Task goal: Starting with the line containing "output file name</br>" and going on through the line containing "please tell me while errors occur.", return the lines of the data below exactly, and only those.

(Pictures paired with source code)

↓

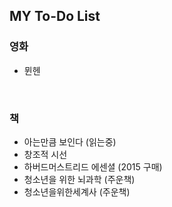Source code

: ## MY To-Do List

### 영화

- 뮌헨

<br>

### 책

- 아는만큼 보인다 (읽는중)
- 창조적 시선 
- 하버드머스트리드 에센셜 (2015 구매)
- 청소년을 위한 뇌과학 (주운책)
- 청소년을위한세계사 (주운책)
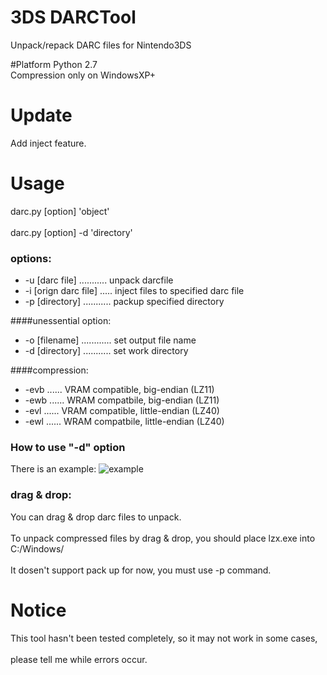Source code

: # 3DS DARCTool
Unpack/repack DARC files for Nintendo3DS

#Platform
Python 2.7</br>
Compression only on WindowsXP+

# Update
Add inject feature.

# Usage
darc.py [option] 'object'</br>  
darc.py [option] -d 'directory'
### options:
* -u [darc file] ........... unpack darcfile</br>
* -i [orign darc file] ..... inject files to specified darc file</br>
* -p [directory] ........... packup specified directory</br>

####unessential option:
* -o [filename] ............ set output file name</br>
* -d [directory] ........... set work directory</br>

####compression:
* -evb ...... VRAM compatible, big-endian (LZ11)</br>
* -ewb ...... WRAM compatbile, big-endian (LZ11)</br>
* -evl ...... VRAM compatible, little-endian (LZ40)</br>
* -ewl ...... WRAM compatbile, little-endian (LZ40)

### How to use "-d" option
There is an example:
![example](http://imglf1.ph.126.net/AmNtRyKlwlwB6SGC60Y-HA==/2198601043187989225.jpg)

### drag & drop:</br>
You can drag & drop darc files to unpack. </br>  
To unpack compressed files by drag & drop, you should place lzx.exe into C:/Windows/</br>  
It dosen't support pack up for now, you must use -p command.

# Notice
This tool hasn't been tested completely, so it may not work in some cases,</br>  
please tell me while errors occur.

↑
↓

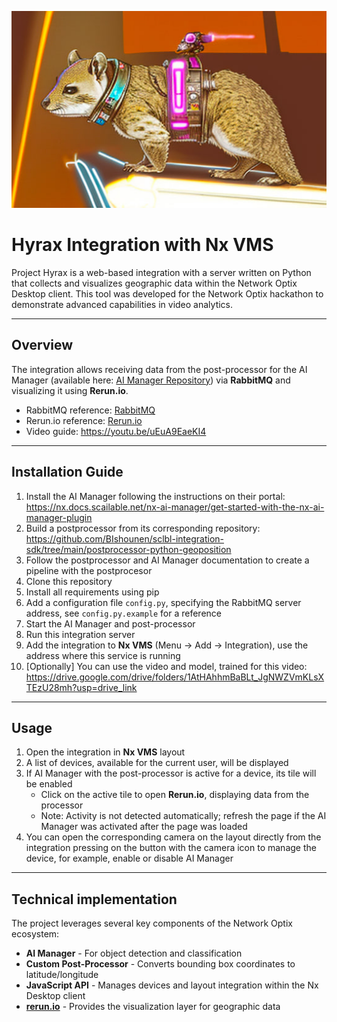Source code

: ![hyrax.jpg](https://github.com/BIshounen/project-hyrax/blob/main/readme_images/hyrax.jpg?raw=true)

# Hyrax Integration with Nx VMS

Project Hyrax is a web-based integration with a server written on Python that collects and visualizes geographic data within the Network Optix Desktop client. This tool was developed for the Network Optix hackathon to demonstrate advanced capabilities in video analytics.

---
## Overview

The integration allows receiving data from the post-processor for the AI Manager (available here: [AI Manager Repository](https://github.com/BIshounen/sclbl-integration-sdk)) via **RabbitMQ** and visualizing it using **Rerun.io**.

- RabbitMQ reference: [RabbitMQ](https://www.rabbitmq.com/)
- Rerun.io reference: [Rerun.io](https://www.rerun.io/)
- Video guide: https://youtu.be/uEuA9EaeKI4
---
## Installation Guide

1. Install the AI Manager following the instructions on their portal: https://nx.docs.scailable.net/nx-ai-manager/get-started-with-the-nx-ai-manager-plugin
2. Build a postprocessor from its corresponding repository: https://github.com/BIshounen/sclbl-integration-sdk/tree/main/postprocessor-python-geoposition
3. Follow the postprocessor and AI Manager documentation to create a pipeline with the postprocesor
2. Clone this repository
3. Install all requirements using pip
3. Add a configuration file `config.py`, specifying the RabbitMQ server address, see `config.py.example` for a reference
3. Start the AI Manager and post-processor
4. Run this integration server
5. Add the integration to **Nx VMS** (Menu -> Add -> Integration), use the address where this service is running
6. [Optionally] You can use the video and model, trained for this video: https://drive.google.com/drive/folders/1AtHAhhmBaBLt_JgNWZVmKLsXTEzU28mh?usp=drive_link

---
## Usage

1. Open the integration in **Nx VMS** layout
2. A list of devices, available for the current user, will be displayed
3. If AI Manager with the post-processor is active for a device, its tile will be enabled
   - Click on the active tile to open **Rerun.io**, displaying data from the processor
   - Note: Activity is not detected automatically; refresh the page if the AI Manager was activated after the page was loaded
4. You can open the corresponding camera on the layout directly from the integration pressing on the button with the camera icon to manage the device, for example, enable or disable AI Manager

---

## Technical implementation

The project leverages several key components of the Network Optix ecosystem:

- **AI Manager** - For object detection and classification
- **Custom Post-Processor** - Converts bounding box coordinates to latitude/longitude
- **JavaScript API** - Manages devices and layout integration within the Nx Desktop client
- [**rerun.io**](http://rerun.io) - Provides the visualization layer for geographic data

↑

Result for this task:
* -o [filename] ............ set output file name</br>
* -d [directory] ........... set work directory</br>

####compression:
* -evb ...... VRAM compatible, big-endian (LZ11)</br>
* -ewb ...... WRAM compatbile, big-endian (LZ11)</br>
* -evl ...... VRAM compatible, little-endian (LZ40)</br>
* -ewl ...... WRAM compatbile, little-endian (LZ40)

### How to use "-d" option
There is an example:
![example](http://imglf1.ph.126.net/AmNtRyKlwlwB6SGC60Y-HA==/2198601043187989225.jpg)

### drag & drop:</br>
You can drag & drop darc files to unpack. </br>  
To unpack compressed files by drag & drop, you should place lzx.exe into C:/Windows/</br>  
It dosen't support pack up for now, you must use -p command.

# Notice
This tool hasn't been tested completely, so it may not work in some cases,</br>  
please tell me while errors occur.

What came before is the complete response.